The amendments also create a new category of offence called a 'serious and organised crime offence'. If an offender is sentenced for a serious and organised crime offence a sentence of imprisonment cannot be suspended unless the court is satisfied that there are 'exceptional circumstances' warranting suspension.

The serious and organised crime offences include the following offences:

the offences in Part 3B of the CLC Act, titled 'Offences relating to criminal organisations';

the offences concerning witnesses and jurors (sections 244 and 245 of CLC Act);

blackmail and abuse of public office (sections 172 and 251 of the CLC Act) if the offence is aggravated by the fact that:

the offender committed the offence for the benefit of a criminal organisation, or 2 or more members of a criminal organisation, or at the direction of, or in association with, a criminal organisation; or

in the course of, or in connection with, the offence the offender identified himself or herself in some way as belonging to, or otherwise being associated with, a criminal organisation (whether or not the offender did in fact belong to, or was in fact associated with, the organisation),

certain offences against the Controlled Substances Act 1984 (the CS Act) if those offences are aggravated by the circumstances set out above;

the offences set out at sections 32(1) and 33(1) of the CS Act, being the trafficking and manufacturing of a large commercial quantity of a controlled drug, even if the offences are not aggravated by the circumstances set out above.
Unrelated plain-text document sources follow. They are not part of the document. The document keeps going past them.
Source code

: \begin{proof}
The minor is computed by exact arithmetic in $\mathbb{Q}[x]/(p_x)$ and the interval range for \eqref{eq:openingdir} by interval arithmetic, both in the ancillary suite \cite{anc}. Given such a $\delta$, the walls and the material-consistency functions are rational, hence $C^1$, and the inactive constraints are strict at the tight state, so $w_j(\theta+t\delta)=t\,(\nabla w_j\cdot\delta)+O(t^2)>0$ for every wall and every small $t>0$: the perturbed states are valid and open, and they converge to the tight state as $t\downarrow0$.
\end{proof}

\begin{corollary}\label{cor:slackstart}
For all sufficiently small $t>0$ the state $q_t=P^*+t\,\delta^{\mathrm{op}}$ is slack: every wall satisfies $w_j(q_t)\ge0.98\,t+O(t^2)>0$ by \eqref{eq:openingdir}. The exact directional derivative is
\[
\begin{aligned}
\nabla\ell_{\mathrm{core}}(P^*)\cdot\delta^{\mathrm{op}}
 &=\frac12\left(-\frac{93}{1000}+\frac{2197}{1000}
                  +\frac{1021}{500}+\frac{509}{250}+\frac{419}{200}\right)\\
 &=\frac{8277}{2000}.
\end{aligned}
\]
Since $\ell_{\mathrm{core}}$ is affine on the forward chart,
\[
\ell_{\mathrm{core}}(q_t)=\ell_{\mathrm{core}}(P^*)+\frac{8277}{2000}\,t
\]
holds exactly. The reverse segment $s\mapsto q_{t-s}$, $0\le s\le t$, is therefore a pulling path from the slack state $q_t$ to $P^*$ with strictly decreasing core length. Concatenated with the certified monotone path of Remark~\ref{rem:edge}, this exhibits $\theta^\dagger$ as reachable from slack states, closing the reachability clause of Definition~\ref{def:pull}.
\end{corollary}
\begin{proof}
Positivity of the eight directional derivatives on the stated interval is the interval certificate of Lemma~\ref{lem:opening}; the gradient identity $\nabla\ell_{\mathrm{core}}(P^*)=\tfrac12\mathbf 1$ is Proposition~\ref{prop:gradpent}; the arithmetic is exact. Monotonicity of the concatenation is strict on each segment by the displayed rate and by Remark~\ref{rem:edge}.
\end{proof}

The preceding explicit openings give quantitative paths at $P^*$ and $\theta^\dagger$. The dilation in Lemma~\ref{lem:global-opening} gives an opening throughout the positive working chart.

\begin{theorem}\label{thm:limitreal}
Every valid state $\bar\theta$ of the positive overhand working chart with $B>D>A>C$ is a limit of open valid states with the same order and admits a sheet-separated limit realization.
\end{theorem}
Early criticism of this reform claims that this is an attempt to remove discretion from the courts. Not so. The sentencing judge retains his or her discretion to suspend a sentence, but for two targeted groups of offenders the sentencing judge is required to apply a different test. This does not amount to a removal of discretion.

Currently, section 38(1) of the Sentencing Act states that, where a court has imposed a sentence of imprisonment, the court may, if it thinks that 'good reason' exists for doing so, suspend the sentence on condition that the defendant enter into a bond:

to be of good behaviour; and

to comply with the other conditions (if any) of the bond.

The application of this section in practice is set out in the judgment of R v Ford [2008] SASC 46, which was an appeal against the decision of a sentencing judge not to suspend a sentence. Gray J (with whom Doyle CJ agreed) set out the applicable principles.

Gray J stated that the sentencing judge will firstly decide whether a term of imprisonment is the appropriate penalty. Once that decision is made, the sentencing judge then determines what length of sentence is appropriate (the head sentence) and the appropriate non-parole period to impose. It is at this point that the sentencing judge considers whether 'good reasons' exist to suspend that sentence.

In determining whether 'good reasons' exist Gray J stated:

Whilst 'good reason' will usually be derived from circumstances personal to the offender, there is no limitation placed on what may amount to a good reason. There must be something about the personal circumstances of the applicant or the offence that would render it inappropriate to imprison the applicant in the circumstances where imprisonment is the appropriate penalty. It is not a matter of finding something special or exceptional, but rather a matter of weighing all relevant factors.

Under the current provisions, a sentence of imprisonment must be fully suspended unless the period of imprisonment is between three months and twelve months, in which case the court may elect to only partially suspended the sentence. This provision remains.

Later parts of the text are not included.